__REQUIRED ACTION__.
Word for word, copy the records and drop the pictures.

Dataset records
======

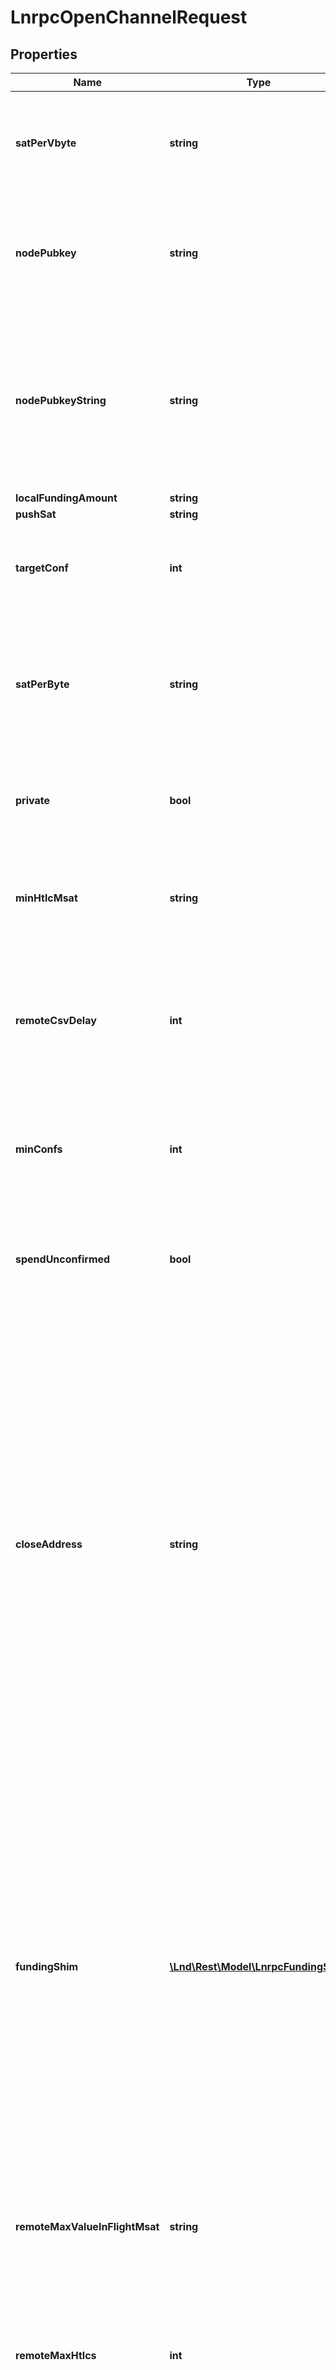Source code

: # LnrpcOpenChannelRequest

## Properties
Name | Type | Description | Notes
------------ | ------------- | ------------- | -------------
**satPerVbyte** | **string** | A manual fee rate set in sat/vbyte that should be used when crafting the funding transaction. | [optional] 
**nodePubkey** | **string** | The pubkey of the node to open a channel with. When using REST, this field must be encoded as base64. | [optional] 
**nodePubkeyString** | **string** | The hex encoded pubkey of the node to open a channel with. Deprecated now that the REST gateway supports base64 encoding of bytes fields. | [optional] 
**localFundingAmount** | **string** |  | [optional] 
**pushSat** | **string** |  | [optional] 
**targetConf** | **int** | The target number of blocks that the funding transaction should be confirmed by. | [optional] 
**satPerByte** | **string** | Deprecated, use sat_per_vbyte. A manual fee rate set in sat/vbyte that should be used when crafting the funding transaction. | [optional] 
**private** | **bool** | Whether this channel should be private, not announced to the greater network. | [optional] 
**minHtlcMsat** | **string** | The minimum value in millisatoshi we will require for incoming HTLCs on the channel. | [optional] 
**remoteCsvDelay** | **int** | The delay we require on the remote&#39;s commitment transaction. If this is not set, it will be scaled automatically with the channel size. | [optional] 
**minConfs** | **int** | The minimum number of confirmations each one of your outputs used for the funding transaction must satisfy. | [optional] 
**spendUnconfirmed** | **bool** | Whether unconfirmed outputs should be used as inputs for the funding transaction. | [optional] 
**closeAddress** | **string** | Close address is an optional address which specifies the address to which funds should be paid out to upon cooperative close. This field may only be set if the peer supports the option upfront feature bit (call listpeers to check). The remote peer will only accept cooperative closes to this address if it is set.  Note: If this value is set on channel creation, you will *not* be able to cooperatively close out to a different address. | [optional] 
**fundingShim** | [**\Lnd\Rest\Model\LnrpcFundingShim**](LnrpcFundingShim.md) | Funding shims are an optional argument that allow the caller to intercept certain funding functionality. For example, a shim can be provided to use a particular key for the commitment key (ideally cold) rather than use one that is generated by the wallet as normal, or signal that signing will be carried out in an interactive manner (PSBT based). | [optional] 
**remoteMaxValueInFlightMsat** | **string** | The maximum amount of coins in millisatoshi that can be pending within the channel. It only applies to the remote party. | [optional] 
**remoteMaxHtlcs** | **int** | The maximum number of concurrent HTLCs we will allow the remote party to add to the commitment transaction. | [optional] 
**maxLocalCsv** | **int** | Max local csv is the maximum csv delay we will allow for our own commitment transaction. | [optional] 

[[Back to Model list]](../README.md#documentation-for-models) [[Back to API list]](../README.md#documentation-for-api-endpoints) [[Back to README]](../README.md)


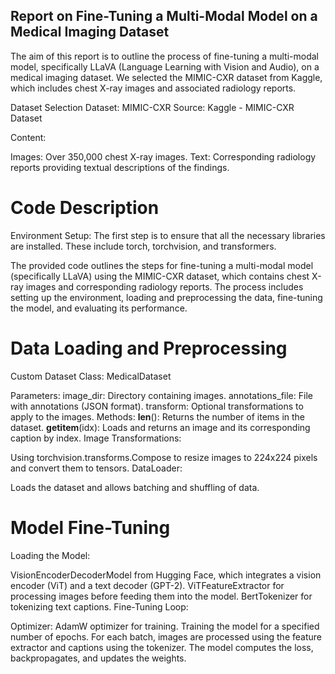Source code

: ## Report on Fine-Tuning a Multi-Modal Model on a Medical Imaging Dataset
The aim of this report is to outline the process of fine-tuning a multi-modal model, specifically LLaVA (Language Learning with Vision and Audio), on a medical imaging dataset. We selected the MIMIC-CXR dataset from Kaggle, which includes chest X-ray images and associated radiology reports.

Dataset Selection
Dataset: MIMIC-CXR
Source: Kaggle - MIMIC-CXR Dataset

Content:

Images: Over 350,000 chest X-ray images.
Text: Corresponding radiology reports providing textual descriptions of the findings.

# Code Description
Environment Setup:
The first step is to ensure that all the necessary libraries are installed. These include torch, torchvision, and transformers.

The provided code outlines the steps for fine-tuning a multi-modal model (specifically LLaVA) using the MIMIC-CXR dataset, which contains chest X-ray images and corresponding radiology reports. The process includes setting up the environment, loading and preprocessing the data, fine-tuning the model, and evaluating its performance.
# Data Loading and Preprocessing
Custom Dataset Class: MedicalDataset

Parameters:
image_dir: Directory containing images.
annotations_file: File with annotations (JSON format).
transform: Optional transformations to apply to the images.
Methods:
__len__(): Returns the number of items in the dataset.
__getitem__(idx): Loads and returns an image and its corresponding caption by index.
Image Transformations:

Using torchvision.transforms.Compose to resize images to 224x224 pixels and convert them to tensors.
DataLoader:

Loads the dataset and allows batching and shuffling of data.



# Model Fine-Tuning
Loading the Model:

VisionEncoderDecoderModel from Hugging Face, which integrates a vision encoder (ViT) and a text decoder (GPT-2).
ViTFeatureExtractor for processing images before feeding them into the model.
BertTokenizer for tokenizing text captions.
Fine-Tuning Loop:

Optimizer: AdamW optimizer for training.
Training the model for a specified number of epochs.
For each batch, images are processed using the feature extractor and captions using the tokenizer.
The model computes the loss, backpropagates, and updates the weights.
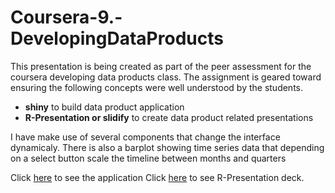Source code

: # Coursera-9.-DevelopingDataProducts
This presentation is being created as part of the peer assessment for the coursera developing data products class. The assignment is geared toward ensuring the following concepts were well understood by the students.
- **shiny** to build data product application
- **R-Presentation or slidify** to create data product related presentations

I have make use of several components that change the interface dynamicaly. There is also a barplot showing time series data that depending on a select button scale the timeline between months and quarters

Click [here](https://mahdsip.shinyapps.io/Shinny/) to see the application
Click [here](http://rpubs.com/mahdsip/413135) to see R-Presentation deck.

======

__TASK SOLUTION__.
Source code

: # LnrpcOpenChannelRequest

## Properties
Name | Type | Description | Notes
------------ | ------------- | ------------- | -------------
**satPerVbyte** | **string** | A manual fee rate set in sat/vbyte that should be used when crafting the funding transaction. | [optional] 
**nodePubkey** | **string** | The pubkey of the node to open a channel with. When using REST, this field must be encoded as base64. | [optional] 
**nodePubkeyString** | **string** | The hex encoded pubkey of the node to open a channel with. Deprecated now that the REST gateway supports base64 encoding of bytes fields. | [optional] 
**localFundingAmount** | **string** |  | [optional] 
**pushSat** | **string** |  | [optional] 
**targetConf** | **int** | The target number of blocks that the funding transaction should be confirmed by. | [optional] 
**satPerByte** | **string** | Deprecated, use sat_per_vbyte. A manual fee rate set in sat/vbyte that should be used when crafting the funding transaction. | [optional] 
**private** | **bool** | Whether this channel should be private, not announced to the greater network. | [optional] 
**minHtlcMsat** | **string** | The minimum value in millisatoshi we will require for incoming HTLCs on the channel. | [optional] 
**remoteCsvDelay** | **int** | The delay we require on the remote&#39;s commitment transaction. If this is not set, it will be scaled automatically with the channel size. | [optional] 
**minConfs** | **int** | The minimum number of confirmations each one of your outputs used for the funding transaction must satisfy. | [optional] 
**spendUnconfirmed** | **bool** | Whether unconfirmed outputs should be used as inputs for the funding transaction. | [optional] 
**closeAddress** | **string** | Close address is an optional address which specifies the address to which funds should be paid out to upon cooperative close. This field may only be set if the peer supports the option upfront feature bit (call listpeers to check). The remote peer will only accept cooperative closes to this address if it is set.  Note: If this value is set on channel creation, you will *not* be able to cooperatively close out to a different address. | [optional] 
**fundingShim** | [**\Lnd\Rest\Model\LnrpcFundingShim**](LnrpcFundingShim.md) | Funding shims are an optional argument that allow the caller to intercept certain funding functionality. For example, a shim can be provided to use a particular key for the commitment key (ideally cold) rather than use one that is generated by the wallet as normal, or signal that signing will be carried out in an interactive manner (PSBT based). | [optional] 
**remoteMaxValueInFlightMsat** | **string** | The maximum amount of coins in millisatoshi that can be pending within the channel. It only applies to the remote party. | [optional] 
**remoteMaxHtlcs** | **int** | The maximum number of concurrent HTLCs we will allow the remote party to add to the commitment transaction. | [optional] 
**maxLocalCsv** | **int** | Max local csv is the maximum csv delay we will allow for our own commitment transaction. | [optional] 

[[Back to Model list]](../README.md#documentation-for-models) [[Back to API list]](../README.md#documentation-for-api-endpoints) [[Back to README]](../README.md)


Source code

: ## Report on Fine-Tuning a Multi-Modal Model on a Medical Imaging Dataset
The aim of this report is to outline the process of fine-tuning a multi-modal model, specifically LLaVA (Language Learning with Vision and Audio), on a medical imaging dataset. We selected the MIMIC-CXR dataset from Kaggle, which includes chest X-ray images and associated radiology reports.

Dataset Selection
Dataset: MIMIC-CXR
Source: Kaggle - MIMIC-CXR Dataset

Content:

Images: Over 350,000 chest X-ray images.
Text: Corresponding radiology reports providing textual descriptions of the findings.

# Code Description
Environment Setup:
The first step is to ensure that all the necessary libraries are installed. These include torch, torchvision, and transformers.

The provided code outlines the steps for fine-tuning a multi-modal model (specifically LLaVA) using the MIMIC-CXR dataset, which contains chest X-ray images and corresponding radiology reports. The process includes setting up the environment, loading and preprocessing the data, fine-tuning the model, and evaluating its performance.
# Data Loading and Preprocessing
Custom Dataset Class: MedicalDataset

Parameters:
image_dir: Directory containing images.
annotations_file: File with annotations (JSON format).
transform: Optional transformations to apply to the images.
Methods:
__len__(): Returns the number of items in the dataset.
__getitem__(idx): Loads and returns an image and its corresponding caption by index.
Image Transformations:

Using torchvision.transforms.Compose to resize images to 224x224 pixels and convert them to tensors.
DataLoader:

Loads the dataset and allows batching and shuffling of data.



# Model Fine-Tuning
Loading the Model:

VisionEncoderDecoderModel from Hugging Face, which integrates a vision encoder (ViT) and a text decoder (GPT-2).
ViTFeatureExtractor for processing images before feeding them into the model.
BertTokenizer for tokenizing text captions.
Fine-Tuning Loop:

Optimizer: AdamW optimizer for training.
Training the model for a specified number of epochs.
For each batch, images are processed using the feature extractor and captions using the tokenizer.
The model computes the loss, backpropagates, and updates the weights.
Source code

: # Coursera-9.-DevelopingDataProducts
This presentation is being created as part of the peer assessment for the coursera developing data products class. The assignment is geared toward ensuring the following concepts were well understood by the students.
- **shiny** to build data product application
- **R-Presentation or slidify** to create data product related presentations

I have make use of several components that change the interface dynamicaly. There is also a barplot showing time series data that depending on a select button scale the timeline between months and quarters

Click [here](https://mahdsip.shinyapps.io/Shinny/) to see the application
Click [here](http://rpubs.com/mahdsip/413135) to see R-Presentation deck.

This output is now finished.